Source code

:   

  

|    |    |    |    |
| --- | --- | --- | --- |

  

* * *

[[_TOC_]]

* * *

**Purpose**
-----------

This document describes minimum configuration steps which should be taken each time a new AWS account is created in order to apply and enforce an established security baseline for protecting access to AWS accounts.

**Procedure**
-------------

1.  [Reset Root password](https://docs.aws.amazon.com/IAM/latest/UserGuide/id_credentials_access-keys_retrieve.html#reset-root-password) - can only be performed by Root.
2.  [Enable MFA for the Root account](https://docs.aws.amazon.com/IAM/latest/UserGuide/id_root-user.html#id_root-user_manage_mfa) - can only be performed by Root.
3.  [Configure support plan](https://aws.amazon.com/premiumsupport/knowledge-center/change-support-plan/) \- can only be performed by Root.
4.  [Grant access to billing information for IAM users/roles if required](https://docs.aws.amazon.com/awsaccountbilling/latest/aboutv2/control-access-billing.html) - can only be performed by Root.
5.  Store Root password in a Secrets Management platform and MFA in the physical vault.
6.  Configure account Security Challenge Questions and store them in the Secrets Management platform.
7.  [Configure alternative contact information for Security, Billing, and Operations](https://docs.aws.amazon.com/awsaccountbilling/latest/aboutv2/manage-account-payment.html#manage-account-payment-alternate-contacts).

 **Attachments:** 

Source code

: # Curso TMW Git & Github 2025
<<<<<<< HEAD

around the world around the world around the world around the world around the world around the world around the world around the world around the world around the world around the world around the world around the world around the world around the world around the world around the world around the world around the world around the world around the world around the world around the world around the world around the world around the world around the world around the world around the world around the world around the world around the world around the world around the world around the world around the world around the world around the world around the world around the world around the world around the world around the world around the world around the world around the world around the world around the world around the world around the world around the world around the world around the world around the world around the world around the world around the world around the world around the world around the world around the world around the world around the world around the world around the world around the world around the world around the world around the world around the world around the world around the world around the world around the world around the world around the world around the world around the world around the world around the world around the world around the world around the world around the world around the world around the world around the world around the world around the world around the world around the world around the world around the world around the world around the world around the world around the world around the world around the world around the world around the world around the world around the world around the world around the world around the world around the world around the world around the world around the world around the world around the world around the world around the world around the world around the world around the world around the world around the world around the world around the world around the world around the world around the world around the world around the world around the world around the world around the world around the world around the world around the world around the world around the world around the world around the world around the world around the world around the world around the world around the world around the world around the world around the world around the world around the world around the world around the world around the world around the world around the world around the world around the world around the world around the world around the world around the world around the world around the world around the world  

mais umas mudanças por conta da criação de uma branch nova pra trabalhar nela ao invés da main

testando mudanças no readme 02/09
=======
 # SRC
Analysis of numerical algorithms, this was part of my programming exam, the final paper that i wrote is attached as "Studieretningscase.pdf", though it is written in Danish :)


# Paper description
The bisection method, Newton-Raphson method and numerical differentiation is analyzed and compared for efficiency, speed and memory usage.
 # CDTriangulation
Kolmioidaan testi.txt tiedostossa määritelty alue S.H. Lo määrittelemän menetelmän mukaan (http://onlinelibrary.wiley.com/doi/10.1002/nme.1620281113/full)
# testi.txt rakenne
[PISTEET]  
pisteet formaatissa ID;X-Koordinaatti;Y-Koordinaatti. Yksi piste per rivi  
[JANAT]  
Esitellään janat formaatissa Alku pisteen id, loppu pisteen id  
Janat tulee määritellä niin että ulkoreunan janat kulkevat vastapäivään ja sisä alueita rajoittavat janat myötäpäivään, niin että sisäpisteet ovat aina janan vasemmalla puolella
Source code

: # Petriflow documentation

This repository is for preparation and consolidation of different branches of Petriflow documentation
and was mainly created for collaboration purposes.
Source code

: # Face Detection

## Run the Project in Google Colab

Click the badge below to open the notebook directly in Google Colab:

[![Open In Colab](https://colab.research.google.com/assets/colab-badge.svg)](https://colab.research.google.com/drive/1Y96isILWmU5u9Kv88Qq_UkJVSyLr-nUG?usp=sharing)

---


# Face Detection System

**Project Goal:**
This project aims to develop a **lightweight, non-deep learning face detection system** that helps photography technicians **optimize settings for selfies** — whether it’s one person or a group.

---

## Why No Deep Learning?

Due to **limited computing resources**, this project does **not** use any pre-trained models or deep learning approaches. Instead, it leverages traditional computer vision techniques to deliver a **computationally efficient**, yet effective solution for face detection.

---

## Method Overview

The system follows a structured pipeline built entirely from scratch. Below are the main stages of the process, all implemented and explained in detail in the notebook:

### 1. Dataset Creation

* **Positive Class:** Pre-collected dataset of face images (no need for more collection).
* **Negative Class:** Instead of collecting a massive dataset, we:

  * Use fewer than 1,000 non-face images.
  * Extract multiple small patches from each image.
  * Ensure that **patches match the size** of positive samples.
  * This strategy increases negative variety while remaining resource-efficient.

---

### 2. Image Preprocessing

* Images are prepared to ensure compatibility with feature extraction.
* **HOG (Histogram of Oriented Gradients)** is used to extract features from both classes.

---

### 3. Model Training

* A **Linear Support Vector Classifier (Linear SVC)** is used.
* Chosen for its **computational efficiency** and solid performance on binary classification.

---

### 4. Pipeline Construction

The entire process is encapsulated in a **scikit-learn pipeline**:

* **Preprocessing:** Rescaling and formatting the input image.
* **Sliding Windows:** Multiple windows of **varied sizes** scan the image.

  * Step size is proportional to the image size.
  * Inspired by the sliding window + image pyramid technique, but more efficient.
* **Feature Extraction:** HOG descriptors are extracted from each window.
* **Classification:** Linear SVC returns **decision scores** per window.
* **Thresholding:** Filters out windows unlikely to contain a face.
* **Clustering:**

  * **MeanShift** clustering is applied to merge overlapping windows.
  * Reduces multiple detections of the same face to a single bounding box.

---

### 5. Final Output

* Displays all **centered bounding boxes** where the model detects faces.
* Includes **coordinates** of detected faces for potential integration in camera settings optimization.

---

# About this exercise
Give an exact transcription of all the material.

# Reply to the exercise
Source code

:   

  

|    |    |    |    |
| --- | --- | --- | --- |

  

* * *

[[_TOC_]]

* * *

**Purpose**
-----------

This document describes minimum configuration steps which should be taken each time a new AWS account is created in order to apply and enforce an established security baseline for protecting access to AWS accounts.

**Procedure**
-------------

1.  [Reset Root password](https://docs.aws.amazon.com/IAM/latest/UserGuide/id_credentials_access-keys_retrieve.html#reset-root-password) - can only be performed by Root.
2.  [Enable MFA for the Root account](https://docs.aws.amazon.com/IAM/latest/UserGuide/id_root-user.html#id_root-user_manage_mfa) - can only be performed by Root.
3.  [Configure support plan](https://aws.amazon.com/premiumsupport/knowledge-center/change-support-plan/) \- can only be performed by Root.
4.  [Grant access to billing information for IAM users/roles if required](https://docs.aws.amazon.com/awsaccountbilling/latest/aboutv2/control-access-billing.html) - can only be performed by Root.
5.  Store Root password in a Secrets Management platform and MFA in the physical vault.
6.  Configure account Security Challenge Questions and store them in the Secrets Management platform.
7.  [Configure alternative contact information for Security, Billing, and Operations](https://docs.aws.amazon.com/awsaccountbilling/latest/aboutv2/manage-account-payment.html#manage-account-payment-alternate-contacts).

 **Attachments:** 

Source code

: # Curso TMW Git & Github 2025
<<<<<<< HEAD

around the world around the world around the world around the world around the world around the world around the world around the world around the world around the world around the world around the world around the world around the world around the world around the world around the world around the world around the world around the world around the world around the world around the world around the world around the world around the world around the world around the world around the world around the world around the world around the world around the world around the world around the world around the world around the world around the world around the world around the world around the world around the world around the world around the world around the world around the world around the world around the world around the world around the world around the world around the world around the world around the world around the world around the world around the world around the world around the world around the world around the world around the world around the world around the world around the world around the world around the world around the world around the world around the world around the world around the world around the world around the world around the world around the world around the world around the world around the world around the world around the world around the world around the world around the world around the world around the world around the world around the world around the world around the world around the world around the world around the world around the world around the world around the world around the world around the world around the world around the world around the world around the world around the world around the world around the world around the world around the world around the world around the world around the world around the world around the world around the world around the world around the world around the world around the world around the world around the world around the world around the world around the world around the world around the world around the world around the world around the world around the world around the world around the world around the world around the world around the world around the world around the world around the world around the world around the world around the world around the world around the world around the world around the world around the world around the world around the world around the world around the world around the world around the world around the world around the world around the world around the world around the world around the world around the world around the world around the world around the world  

mais umas mudanças por conta da criação de uma branch nova pra trabalhar nela ao invés da main

testando mudanças no readme 02/09
=======
 # SRC
Analysis of numerical algorithms, this was part of my programming exam, the final paper that i wrote is attached as "Studieretningscase.pdf", though it is written in Danish :)


# Paper description
The bisection method, Newton-Raphson method and numerical differentiation is analyzed and compared for efficiency, speed and memory usage.
 # CDTriangulation
Kolmioidaan testi.txt tiedostossa määritelty alue S.H. Lo määrittelemän menetelmän mukaan (http://onlinelibrary.wiley.com/doi/10.1002/nme.1620281113/full)
# testi.txt rakenne
[PISTEET]  
pisteet formaatissa ID;X-Koordinaatti;Y-Koordinaatti. Yksi piste per rivi  
[JANAT]  
Esitellään janat formaatissa Alku pisteen id, loppu pisteen id  
Janat tulee määritellä niin että ulkoreunan janat kulkevat vastapäivään ja sisä alueita rajoittavat janat myötäpäivään, niin että sisäpisteet ovat aina janan vasemmalla puolella
Source code

: # Petriflow documentation

This repository is for preparation and consolidation of different branches of Petriflow documentation
and was mainly created for collaboration purposes.
Source code

: # Face Detection

## Run the Project in Google Colab

Click the badge below to open the notebook directly in Google Colab:

[![Open In Colab](https://colab.research.google.com/assets/colab-badge.svg)](https://colab.research.google.com/drive/1Y96isILWmU5u9Kv88Qq_UkJVSyLr-nUG?usp=sharing)

---


# Face Detection System

**Project Goal:**
This project aims to develop a **lightweight, non-deep learning face detection system** that helps photography technicians **optimize settings for selfies** — whether it’s one person or a group.

---

## Why No Deep Learning?

Due to **limited computing resources**, this project does **not** use any pre-trained models or deep learning approaches. Instead, it leverages traditional computer vision techniques to deliver a **computationally efficient**, yet effective solution for face detection.

---

## Method Overview

The system follows a structured pipeline built entirely from scratch. Below are the main stages of the process, all implemented and explained in detail in the notebook:

### 1. Dataset Creation

* **Positive Class:** Pre-collected dataset of face images (no need for more collection).
* **Negative Class:** Instead of collecting a massive dataset, we:

  * Use fewer than 1,000 non-face images.
  * Extract multiple small patches from each image.
  * Ensure that **patches match the size** of positive samples.
  * This strategy increases negative variety while remaining resource-efficient.

---

### 2. Image Preprocessing

* Images are prepared to ensure compatibility with feature extraction.
* **HOG (Histogram of Oriented Gradients)** is used to extract features from both classes.

---

### 3. Model Training

* A **Linear Support Vector Classifier (Linear SVC)** is used.
* Chosen for its **computational efficiency** and solid performance on binary classification.

---

### 4. Pipeline Construction

The entire process is encapsulated in a **scikit-learn pipeline**:

* **Preprocessing:** Rescaling and formatting the input image.
* **Sliding Windows:** Multiple windows of **varied sizes** scan the image.

  * Step size is proportional to the image size.
  * Inspired by the sliding window + image pyramid technique, but more efficient.
* **Feature Extraction:** HOG descriptors are extracted from each window.
* **Classification:** Linear SVC returns **decision scores** per window.
* **Thresholding:** Filters out windows unlikely to contain a face.
* **Clustering:**

  * **MeanShift** clustering is applied to merge overlapping windows.
  * Reduces multiple detections of the same face to a single bounding box.

---

### 5. Final Output

* Displays all **centered bounding boxes** where the model detects faces.
* Includes **coordinates** of detected faces for potential integration in camera settings optimization.

---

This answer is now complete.